17 novembre 2016

Culture du café

Voyons, actuellement, comment on doit s’y prendre, pour cultiver cet arbre, en Europe et spécialement, en France ; si on ne met point en terre la semence toute récente du café, il ne faut point espérer de la voir germer, mais, en l’y mettant aussitôt, elle lève dix semaines après.
Ce fait justifie les habitants du pays, où se cultive le café, de la malice qu’on leur a imputée, de tremper dans l’eau bouillante, ou de faire sécher au feu, tout ce qu’ils débitent aux étrangers , dans la crainte que, venant à élever, comme eux, cette plante, ils en perdirent un revenu des plus considérables.

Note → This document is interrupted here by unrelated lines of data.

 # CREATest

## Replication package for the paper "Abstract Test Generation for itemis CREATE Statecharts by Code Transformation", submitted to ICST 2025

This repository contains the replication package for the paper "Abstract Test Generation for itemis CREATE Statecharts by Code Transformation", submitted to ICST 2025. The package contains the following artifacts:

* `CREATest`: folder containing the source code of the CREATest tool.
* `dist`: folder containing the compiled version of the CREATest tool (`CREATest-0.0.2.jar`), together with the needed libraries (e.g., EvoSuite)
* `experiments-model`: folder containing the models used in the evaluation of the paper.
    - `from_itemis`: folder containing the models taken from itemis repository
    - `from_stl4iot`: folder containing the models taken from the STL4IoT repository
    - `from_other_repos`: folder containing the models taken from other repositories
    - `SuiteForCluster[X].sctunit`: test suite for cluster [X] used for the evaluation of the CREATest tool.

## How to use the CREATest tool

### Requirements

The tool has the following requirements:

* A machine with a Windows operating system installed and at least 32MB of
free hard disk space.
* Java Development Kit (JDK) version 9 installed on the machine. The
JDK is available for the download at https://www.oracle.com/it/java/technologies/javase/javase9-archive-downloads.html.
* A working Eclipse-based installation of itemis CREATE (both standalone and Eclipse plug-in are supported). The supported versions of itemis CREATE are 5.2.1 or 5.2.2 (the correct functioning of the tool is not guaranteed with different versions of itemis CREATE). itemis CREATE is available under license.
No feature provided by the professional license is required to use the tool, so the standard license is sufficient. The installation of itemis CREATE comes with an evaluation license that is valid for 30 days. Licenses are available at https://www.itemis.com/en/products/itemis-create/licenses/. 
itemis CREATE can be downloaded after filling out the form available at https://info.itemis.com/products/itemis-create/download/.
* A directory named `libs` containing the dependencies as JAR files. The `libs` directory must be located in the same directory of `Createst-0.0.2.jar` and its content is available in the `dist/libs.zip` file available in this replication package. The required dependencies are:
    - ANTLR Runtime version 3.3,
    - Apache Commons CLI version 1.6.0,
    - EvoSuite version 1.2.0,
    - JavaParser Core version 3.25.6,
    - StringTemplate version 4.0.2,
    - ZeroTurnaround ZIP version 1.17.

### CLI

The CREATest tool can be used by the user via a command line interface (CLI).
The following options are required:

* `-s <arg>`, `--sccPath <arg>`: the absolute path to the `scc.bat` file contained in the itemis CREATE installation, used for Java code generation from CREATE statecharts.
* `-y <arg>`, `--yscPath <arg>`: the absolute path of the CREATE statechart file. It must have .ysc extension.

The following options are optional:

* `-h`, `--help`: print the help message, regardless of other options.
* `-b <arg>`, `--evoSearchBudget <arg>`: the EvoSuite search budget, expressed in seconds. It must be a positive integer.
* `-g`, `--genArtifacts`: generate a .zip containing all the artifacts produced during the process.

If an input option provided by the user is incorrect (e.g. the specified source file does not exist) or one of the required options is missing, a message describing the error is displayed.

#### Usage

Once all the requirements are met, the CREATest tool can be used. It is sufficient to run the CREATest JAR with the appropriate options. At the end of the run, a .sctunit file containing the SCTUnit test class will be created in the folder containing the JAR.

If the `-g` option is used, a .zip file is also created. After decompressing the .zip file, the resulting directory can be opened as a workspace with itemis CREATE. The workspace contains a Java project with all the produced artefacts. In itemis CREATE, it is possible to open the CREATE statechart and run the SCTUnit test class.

Climat propice à la culture du café

La germination de ces semences n'a rien que de commun ; à l’égard du lieu où cette plante peut se conserver en France, comme il doit y avoir du rapport avec le pays où elle croît naturellement, et où l’on ne retient point d’hiver, on a été obligé, jusqu’ici, de suppléer au défaut de la température de l’air , et de climat, par une ferre à la façon de la Hollande, sous laquelle on fait un feu modéré, pour y entretenir une chaleur douce, et l’on a observé que, pour prévenir la sécheresse de cette plante, il lui fallait, de temps en temps, un arrosement proportionné et modéré, car le trop d’humidité lui est également nuisible ; il pourrit ses racines , les dépouille de ses feuilles et les fait périr; la chaleur habituelle, dans laquelle on la tient, doit être au même degré, que celle de l’ananas.
Grains de café Moka sidamo d'Ethiopie
Grains de café Moka d'Ethiopie

Trois semaines après que le Café ait levé, le jeune plant qui en provient, est bon à être transplanté : chaque baie produit, ordinairement, deux pièces, qu’il est à propos de séparer de bonne heure. Lorsque l’arbre à Café est malade, il transude de ses feuilles une liqueur qui attire les insectes, et ceux-ci ne l’abandonnent point, jusqu’à ce qu’il soit entièrement mort; on ne les détruit point avec des lotions, qui réussirent en d'autres cas ; le mieux est de changer la terre et bien visiter les racines ; après quoi, les lotions pourront être utiles.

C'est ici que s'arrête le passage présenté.